Il se retourne à nouveau, et vient te renifler de part et d’autre. Tu le prends dans tes bras, soulagé comme rarement auparavant. Tu ouvres les yeux, les poses sur Scarlet, laissant tes mains se perdre dans sa longue fourrure : « Pourquoi toute cette mise en scène ? » Elle ricane, croque dans une cuisse de poulet : « Pour que tu ne doutes pas de mon identité~ En passant, tu sais ce que ma présence à Thunder Bay signifie, Jack. Dire que j’ai fait ce que j’ai pu serait mentir, mais je commençais à m’ennuyer. Ils devraient arriver d’ici quelques jours. Et j’espère pour ta pauvre mère adoptive qu’elle sera morte d’ici là. »

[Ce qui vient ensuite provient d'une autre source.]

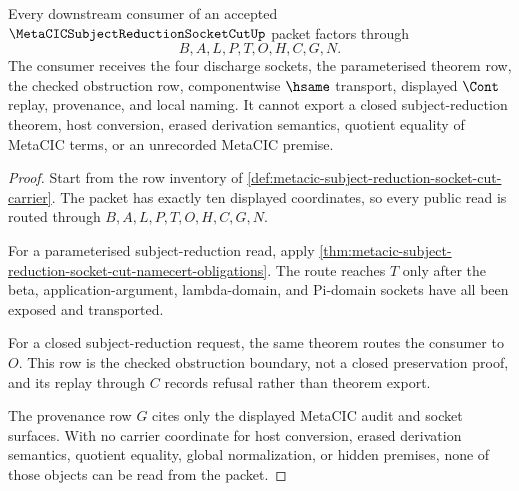 \begin{theorem}
\label{thm:metacic-subject-reduction-socket-cut-nonescape}
Every downstream consumer of an accepted $\MetaCICSubjectReductionSocketCutUp$ packet factors through
$$
B,A,L,P,T,O,H,C,G,N.
$$
The consumer receives the four discharge sockets, the parameterised theorem row, the checked obstruction row, componentwise $\hsame$ transport, displayed $\Cont$ replay, provenance, and local naming. It cannot export a closed subject-reduction theorem, host conversion, erased derivation semantics, quotient equality of MetaCIC terms, or an unrecorded MetaCIC premise.
\end{theorem}
\begin{proof}
Start from the row inventory of \autoref{def:metacic-subject-reduction-socket-cut-carrier}. The packet has exactly ten displayed coordinates, so every public read is routed through $B,A,L,P,T,O,H,C,G,N$.

For a parameterised subject-reduction read, apply \autoref{thm:metacic-subject-reduction-socket-cut-namecert-obligations}. The route reaches $T$ only after the beta, application-argument, lambda-domain, and Pi-domain sockets have all been exposed and transported.

For a closed subject-reduction request, the same theorem routes the consumer to $O$. This row is the checked obstruction boundary, not a closed preservation proof, and its replay through $C$ records refusal rather than theorem export.

The provenance row $G$ cites only the displayed MetaCIC audit and socket surfaces. With no carrier coordinate for host conversion, erased derivation semantics, quotient equality, global normalization, or hidden premises, none of those objects can be read from the packet.
\end{proof}


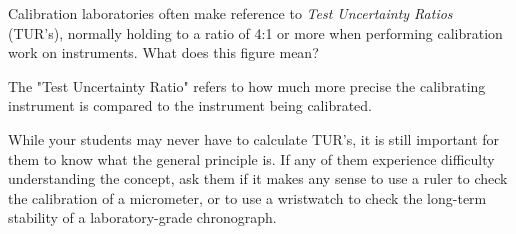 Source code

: 

Calibration laboratories often make reference to {\it Test Uncertainty Ratios} (TUR's), normally holding to a ratio of 4:1 or more when performing calibration work on instruments.  What does this figure mean?







The "Test Uncertainty Ratio" refers to how much more precise the calibrating instrument is compared to the instrument being calibrated.







While your students may never have to calculate TUR's, it is still important for them to know what the general principle is.  If any of them experience difficulty understanding the concept, ask them if it makes any sense to use a ruler to check the calibration of a micrometer, or to use a wristwatch to check the long-term stability of a laboratory-grade chronograph.




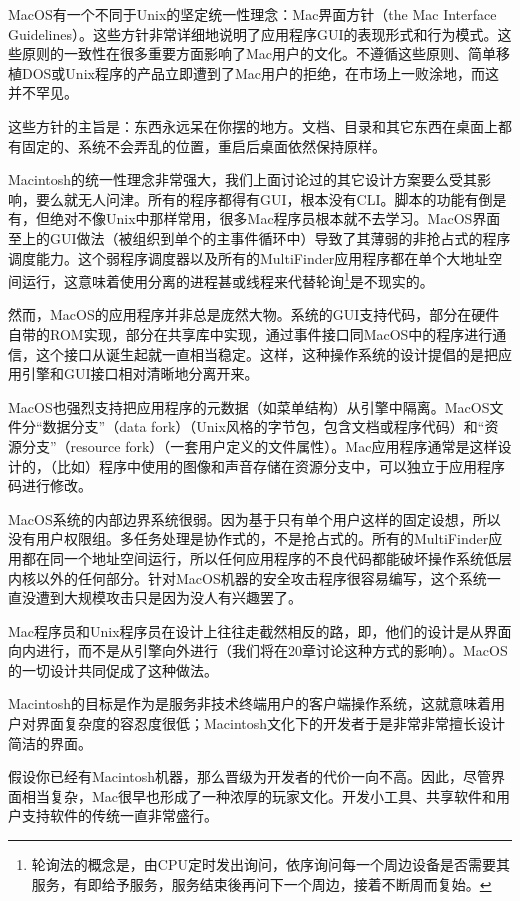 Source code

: \documentclass[12pt,oneside]{book}
\begin{document}
\begin{common-format}
MacOS有一个不同于Unix的坚定统一性理念：Mac畀面方针（the Mac Interface Guidelines）。这些方针非常详细地说明了应用程序GUI的表现形式和行为模式。这些原则的一致性在很多重要方面影响了Mac用户的文化。不遵循这些原则、简单移植DOS或Unix程序的产品立即遭到了Mac用户的拒绝，在市场上一败涂地，而这并不罕见。

这些方针的主旨是：东西永远呆在你摆的地方。文档、目录和其它东西在桌面上都有固定的、系统不会弄乱的位置，重启后桌面依然保持原样。

Macintosh的统一性理念非常强大，我们上面讨论过的其它设计方案要么受其影响，要么就无人问津。所有的程序都得有GUI，根本没有CLI。脚本的功能有倒是有，但绝对不像Unix中那样常用，很多Mac程序员根本就不去学习。MacOS界面至上的GUI做法（被组织到单个的主事件循环中）导致了其薄弱的非抢占式的程序调度能力。这个弱程序调度器以及所有的MultiFinder应用程序都在单个大地址空间运行，这意味着使用分离的进程甚或线程来代替轮询\footnote{轮询法的概念是，由CPU定时发出询问，依序询问每一个周边设备是否需要其服务，有即给予服务，服务结束後再问下一个周边，接着不断周而复始。}是不现实的。

然而，MacOS的应用程序并非总是庞然大物。系统的GUI支持代码，部分在硬件自带的ROM实现，部分在共享库中实现，通过事件接口同MacOS中的程序进行通信，这个接口从诞生起就一直相当稳定。这样，这种操作系统的设计提倡的是把应用引擎和GUI接口相对清晰地分离开来。

MacOS也强烈支持把应用程序的元数据（如菜单结构）从引擎中隔离。MacOS文件分“数据分支”（data fork）（Unix风格的字节包，包含文档或程序代码）和“资源分支”（resource fork）（一套用户定义的文件属性）。Mac应用程序通常是这样设计的，（比如）程序中使用的图像和声音存储在资源分支中，可以独立于应用程序码进行修改。

MacOS系统的内部边界系统很弱。因为基于只有单个用户这样的固定设想，所以没有用户权限组。多任务处理是协作式的，不是抢占式的。所有的MultiFinder应用都在同一个地址空间运行，所以任何应用程序的不良代码都能破坏操作系统低层内核以外的任何部分。针对MacOS机器的安全攻击程序很容易编写，这个系统一直没遭到大规模攻击只是因为没人有兴趣罢了。

Mac程序员和Unix程序员在设计上往往走截然相反的路，即，他们的设计是从界面向内进行，而不是从引擎向外进行（我们将在20章讨论这种方式的影响）。MacOS的一切设计共同促成了这种做法。

Macintosh的目标是作为是服务非技术终端用户的客户端操作系统，这就意味着用户对界面复杂度的容忍度很低；Macintosh文化下的开发者于是非常非常擅长设计简洁的界面。

假设你已经有Macintosh机器，那么晋级为开发者的代价一向不高。因此，尽管界面相当复杂，Mac很早也形成了一种浓厚的玩家文化。开发小工具、共享软件和用户支持软件的传统一直非常盛行。


\end{common-format}
\end{document}
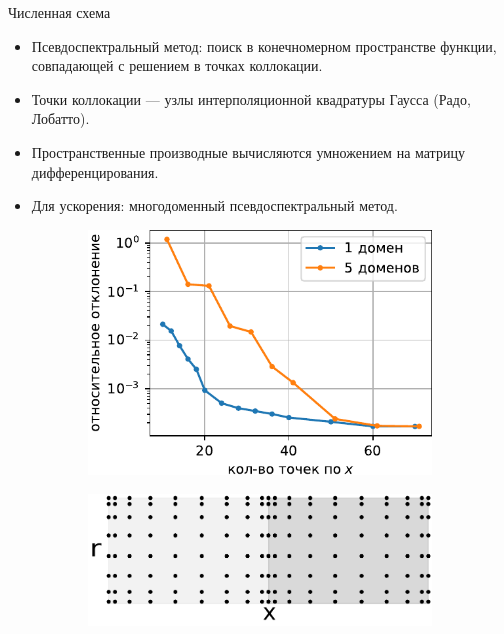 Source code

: \documentclass{beamer}
\newcommand{\vect}[1]{\underline{#1}}
\begin{document}
\begin{frame}{Численная схема}
\begin{itemize}
	\item Псевдоспектральный метод: поиск в конечномерном пространстве функции, совпадающей с решением в точках коллокации.
	\item Точки коллокации --- узлы интерполяционной квадратуры Гаусса (Радо, Лобатто).
	\item Пространственные производные вычисляются умножением на матрицу дифференцирования.
	\item Для ускорения: многодоменный псевдоспектральный метод.
\end{itemize}
\begin{figure}[h!]
	\centering
	\begin{subfigure}{0.45\linewidth}
	\flushleft
	\includegraphics[width=\linewidth]{figures/Error}
	\end{subfigure}
	\begin{subfigure}{0.4\linewidth}
	\centering
	\hspace*{2mm} \includegraphics[width=\linewidth]{figures/Grid2D}

\end{subfigure}
\end{figure}
\end{frame}
\end{document}

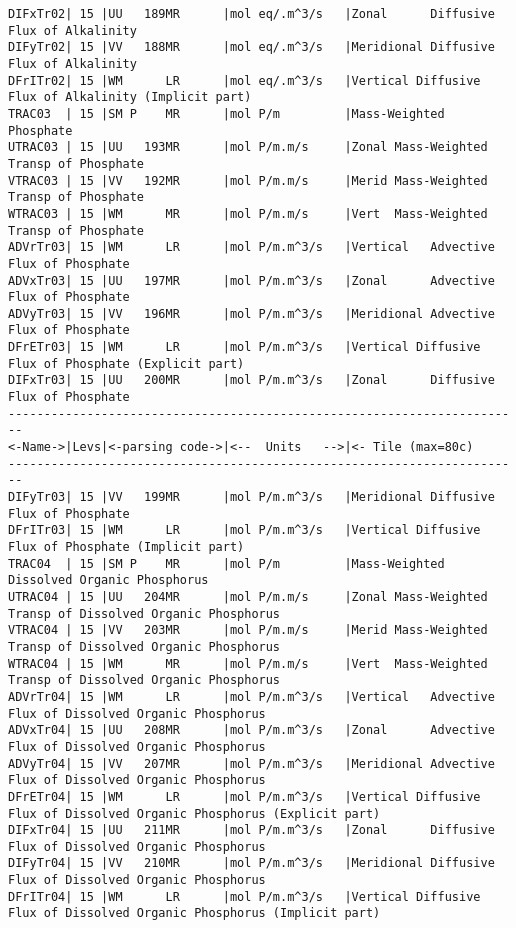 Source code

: {\begin{verbatim}
DIFxTr02| 15 |UU   189MR      |mol eq/.m^3/s   |Zonal      Diffusive Flux of Alkalinity
DIFyTr02| 15 |VV   188MR      |mol eq/.m^3/s   |Meridional Diffusive Flux of Alkalinity
DFrITr02| 15 |WM      LR      |mol eq/.m^3/s   |Vertical Diffusive Flux of Alkalinity (Implicit part)
TRAC03  | 15 |SM P    MR      |mol P/m         |Mass-Weighted Phosphate
UTRAC03 | 15 |UU   193MR      |mol P/m.m/s     |Zonal Mass-Weighted Transp of Phosphate
VTRAC03 | 15 |VV   192MR      |mol P/m.m/s     |Merid Mass-Weighted Transp of Phosphate
WTRAC03 | 15 |WM      MR      |mol P/m.m/s     |Vert  Mass-Weighted Transp of Phosphate
ADVrTr03| 15 |WM      LR      |mol P/m.m^3/s   |Vertical   Advective Flux of Phosphate
ADVxTr03| 15 |UU   197MR      |mol P/m.m^3/s   |Zonal      Advective Flux of Phosphate
ADVyTr03| 15 |VV   196MR      |mol P/m.m^3/s   |Meridional Advective Flux of Phosphate
DFrETr03| 15 |WM      LR      |mol P/m.m^3/s   |Vertical Diffusive Flux of Phosphate (Explicit part)
DIFxTr03| 15 |UU   200MR      |mol P/m.m^3/s   |Zonal      Diffusive Flux of Phosphate
------------------------------------------------------------------------
<-Name->|Levs|<-parsing code->|<--  Units   -->|<- Tile (max=80c) 
------------------------------------------------------------------------
DIFyTr03| 15 |VV   199MR      |mol P/m.m^3/s   |Meridional Diffusive Flux of Phosphate
DFrITr03| 15 |WM      LR      |mol P/m.m^3/s   |Vertical Diffusive Flux of Phosphate (Implicit part)
TRAC04  | 15 |SM P    MR      |mol P/m         |Mass-Weighted Dissolved Organic Phosphorus
UTRAC04 | 15 |UU   204MR      |mol P/m.m/s     |Zonal Mass-Weighted Transp of Dissolved Organic Phosphorus
VTRAC04 | 15 |VV   203MR      |mol P/m.m/s     |Merid Mass-Weighted Transp of Dissolved Organic Phosphorus
WTRAC04 | 15 |WM      MR      |mol P/m.m/s     |Vert  Mass-Weighted Transp of Dissolved Organic Phosphorus
ADVrTr04| 15 |WM      LR      |mol P/m.m^3/s   |Vertical   Advective Flux of Dissolved Organic Phosphorus
ADVxTr04| 15 |UU   208MR      |mol P/m.m^3/s   |Zonal      Advective Flux of Dissolved Organic Phosphorus
ADVyTr04| 15 |VV   207MR      |mol P/m.m^3/s   |Meridional Advective Flux of Dissolved Organic Phosphorus
DFrETr04| 15 |WM      LR      |mol P/m.m^3/s   |Vertical Diffusive Flux of Dissolved Organic Phosphorus (Explicit part)
DIFxTr04| 15 |UU   211MR      |mol P/m.m^3/s   |Zonal      Diffusive Flux of Dissolved Organic Phosphorus
DIFyTr04| 15 |VV   210MR      |mol P/m.m^3/s   |Meridional Diffusive Flux of Dissolved Organic Phosphorus
DFrITr04| 15 |WM      LR      |mol P/m.m^3/s   |Vertical Diffusive Flux of Dissolved Organic Phosphorus (Implicit part)

\end{verbatim}}
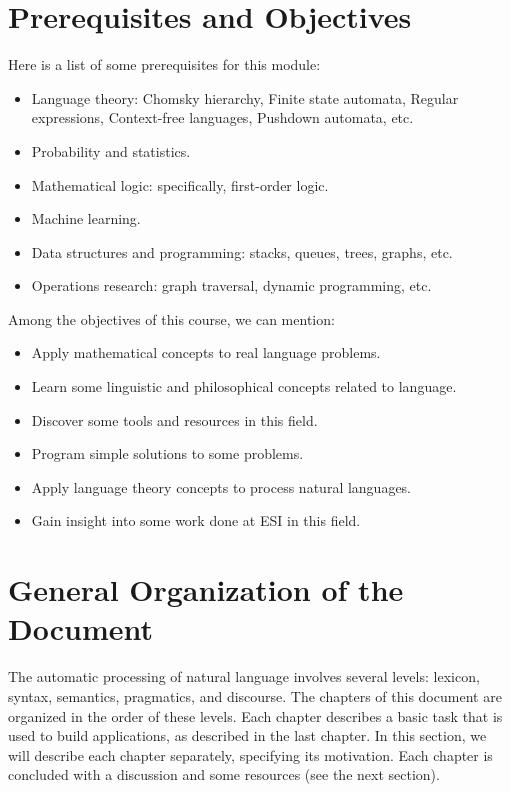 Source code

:\documentclass{KodeBook}
\begin{document}
\section*{Prerequisites and Objectives}

Here is a list of some prerequisites for this module:
\begin{itemize}
\item Language theory: Chomsky hierarchy, Finite state automata, Regular expressions, Context-free languages, Pushdown automata, etc.
\item Probability and statistics.
\item Mathematical logic: specifically, first-order logic.
\item Machine learning.
\item Data structures and programming: stacks, queues, trees, graphs, etc.
\item Operations research: graph traversal, dynamic programming, etc.
\end{itemize}

Among the objectives of this course, we can mention:
\begin{itemize}
\item Apply mathematical concepts to real language problems.
\item Learn some linguistic and philosophical concepts related to language.
\item Discover some tools and resources in this field.
\item Program simple solutions to some problems.
\item Apply language theory concepts to process natural languages.
\item Gain insight into some work done at ESI in this field.
\end{itemize}

\section*{General Organization of the Document}

The automatic processing of natural language involves several levels: lexicon, syntax, semantics, pragmatics, and discourse.
The chapters of this document are organized in the order of these levels.
Each chapter describes a basic task that is used to build applications, as described in the last chapter.
In this section, we will describe each chapter separately, specifying its motivation.
Each chapter is concluded with a discussion and some resources (see the next section).
\end{document}

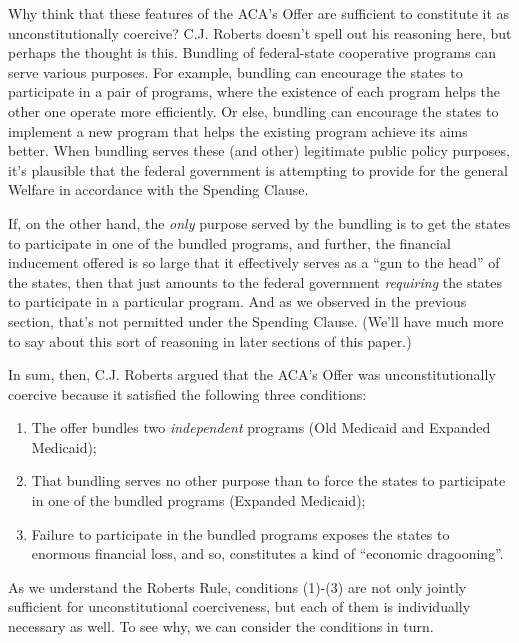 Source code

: \documentclass[
  11pt,
  letterpaper,
  DIV=11,
  numbers=noendperiod,
  oneside]{scrartcl}
\begin{document}
Why think that these features of the ACA's Offer are sufficient to
constitute it as unconstitutionally coercive? C.J. Roberts doesn't spell
out his reasoning here, but perhaps the thought is this. Bundling of
federal-state cooperative programs can serve various purposes. For
example, bundling can encourage the states to participate in a pair of
programs, where the existence of each program helps the other one
operate more efficiently. Or else, bundling can encourage the states to
implement a new program that helps the existing program achieve its aims
better. When bundling serves these (and other) legitimate public policy
purposes, it's plausible that the federal government is attempting to
provide for the general Welfare in accordance with the Spending Clause.

If, on the other hand, the \emph{only} purpose served by the bundling is
to get the states to participate in one of the bundled programs, and
further, the financial inducement offered is so large that it
effectively serves as a ``gun to the head'' of the states, then that
just amounts to the federal government \emph{requiring} the states to
participate in a particular program. And as
we observed in the previous section, that's not permitted under the
Spending Clause. (We'll have much more to say about this sort of
reasoning in later sections of this paper.)

In sum, then, C.J. Roberts argued that the ACA's Offer was
unconstitutionally coercive because it satisfied the following three
conditions:

\begin{enumerate}
\def\labelenumi{\arabic{enumi}.}
\item
  The offer bundles two \emph{independent} programs (Old Medicaid and
  Expanded Medicaid);
\item
  That bundling serves no other purpose than to force the states to
  participate in one of the bundled programs (Expanded Medicaid);
\item
  Failure to participate in the bundled programs exposes the states to
  enormous financial loss, and so, constitutes a kind of ``economic
  dragooning''.
\end{enumerate}

As we understand the Roberts Rule, conditions (1)-(3) are not only
jointly sufficient for unconstitutional coerciveness, but each of them
is individually necessary as well. To see why, we can consider the
conditions in turn.
\end{document}
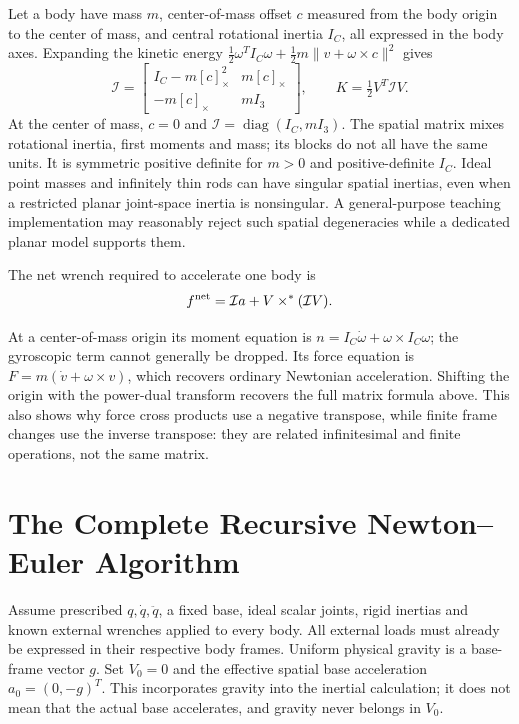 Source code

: Let a body have mass $m$, center-of-mass offset $c$ measured from the body origin to the center of mass, and central rotational inertia $I_C$, all expressed in the body axes. Expanding the kinetic energy $\tfrac12\omega^TI_C\omega+\tfrac12m\|v+\omega\times c\|^2$ gives
\begin{equation}
 \mathcal I=
 \begin{bmatrix}
 I_C-m[c]_\times^2&m[c]_\times\\
 -m[c]_\times&mI_3
 \end{bmatrix},\qquad K=\tfrac12 V^T\mathcal I V.
 \label{eq:spatial_inertia_parallel_axis}
\end{equation}
\label{eq:spatial_inertia_simple}
At the center of mass, $c=0$ and $\mathcal I=\operatorname{diag}(I_C,mI_3)$. The spatial matrix mixes rotational inertia, first moments and mass; its blocks do not all have the same units. It is symmetric positive definite for $m>0$ and positive-definite $I_C$. Ideal point masses and infinitely thin rods can have singular spatial inertias, even when a restricted planar joint-space inertia is nonsingular. A general-purpose teaching implementation may reasonably reject such spatial degeneracies while a dedicated planar model supports them.

The net wrench required to accelerate one body is
\begin{equation}
 f^{\rm net}=\mathcal I a+V\times^*(\mathcal I V).
 \label{eq:spatial_newton_euler}
\end{equation}

At a center-of-mass origin its moment equation is $n=I_C\dot\omega+\omega\times I_C\omega$; the gyroscopic term cannot generally be dropped. Its force equation is $F=m(\dot v+\omega\times v)$, which recovers ordinary Newtonian acceleration. Shifting the origin with the power-dual transform recovers the full matrix formula above. This also shows why force cross products use a negative transpose, while finite frame changes use the inverse transpose: they are related infinitesimal and finite operations, not the same matrix.

\section{The Complete Recursive Newton--Euler Algorithm}
\label{sec:rnea}

Assume prescribed $q,\dot q,\ddot q$, a fixed base, ideal scalar joints, rigid inertias and known external wrenches applied to every body. All external loads must already be expressed in their respective body frames. Uniform physical gravity is a base-frame vector $g$. Set $V_0=0$ and the effective spatial base acceleration $a_0=(0,-g)^T$. This incorporates gravity into the inertial calculation; it does not mean that the actual base accelerates, and gravity never belongs in $V_0$.

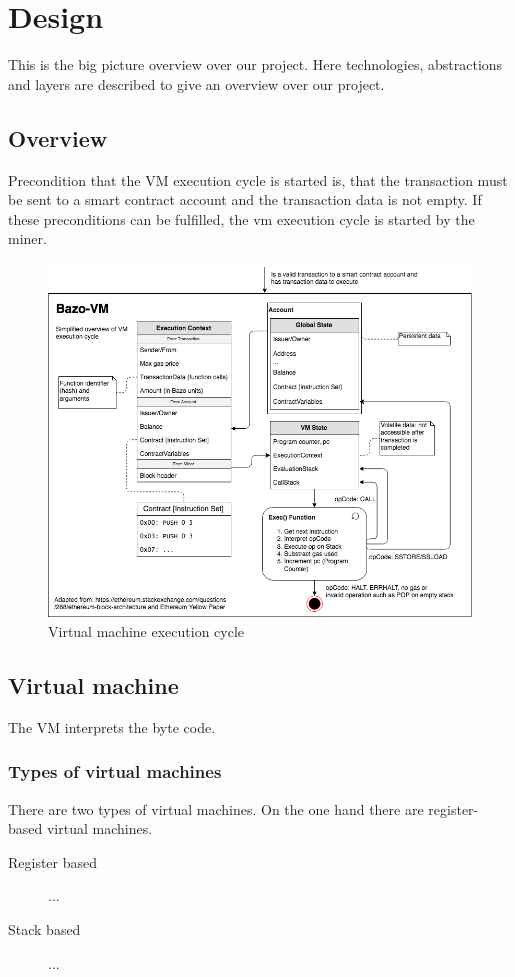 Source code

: \chapter{Design}
\thispagestyle{main} %
This is the big picture overview over our project. Here technologies, abstractions and layers are described to give an overview over our project.

\section{Overview}
Precondition that the VM execution cycle is started is, that the transaction must be sent to a smart contract account and the transaction data is not empty. If these preconditions can be fulfilled, the vm execution cycle is started by the miner.

\begin{figure}[H]
	\begin{center}
	\includegraphics[width=\textwidth]{./images/execution-cycle}
	\caption{Virtual machine execution cycle}
	\label{vmexecutioncycle}
	\end{center}
\end{figure}

\section{Virtual machine}
The VM interprets the byte code. 

\subsection{Types of virtual machines}
There are two types of virtual machines. On the one hand there are register-based virtual machines.
\begin{description}
  \item[Register based] ...
  \item[Stack based] ...
\end{description}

Tu sers les dents. Douleur. Aïe. Putain de merde. Elle t’énerve : « C’est ton retour que je craignais le plus, Scarlet. Je n’en ai rien à foutre de mes géniteurs. Et je t’interdis formellement de retoucher à Watson. Ai-je été assez clair ? »
Elle lève les yeux au ciel pendant que tu te relèves, continuant de papouiller les oreilles de ton adorable toutou. Il va falloir que tu l’emmènes chez le véto… Tu y penseras après. Elle tire une révérence carrément exagéré : « Bien, maitre. Et désolée le chien~ C’est parce que j’ai le sens du détail, Scarlet qui n’entre pas en scène de manière fracassante, est-ce réellement Scarlet ? »
Tu la foudroies du regard, vérifies que ton chien peut marcher sans difficulté parce que tu n’as pas encore assez les pieds sur terre pour le porter, et fais volteface sans lui répondre. Tu disparais de son champ de vision.
Terminé la tranquillité. Et elle n’a pas tellement tort… Il va falloir que tu fasses tout pour éviter la confrontation entre Isabel et sa sœur. Elle n’y survivra pas. Il va falloir que tu sois fort. Pour Watson. Pour Sam. Pour Ezequiel. Pour Isabel. Et pour toi, aussi. Jack.
Une larme glisse sur ta joue. Ça y est, tu commences à être fatigué de tout ça. Tu as vraiment besoin d’une enquête. De quelque chose de croustillant. Maintenant. Le détective a besoin de prendre le pas sur l’être humain. Ça devient urgent. Finis les vacances, tu reprends du service.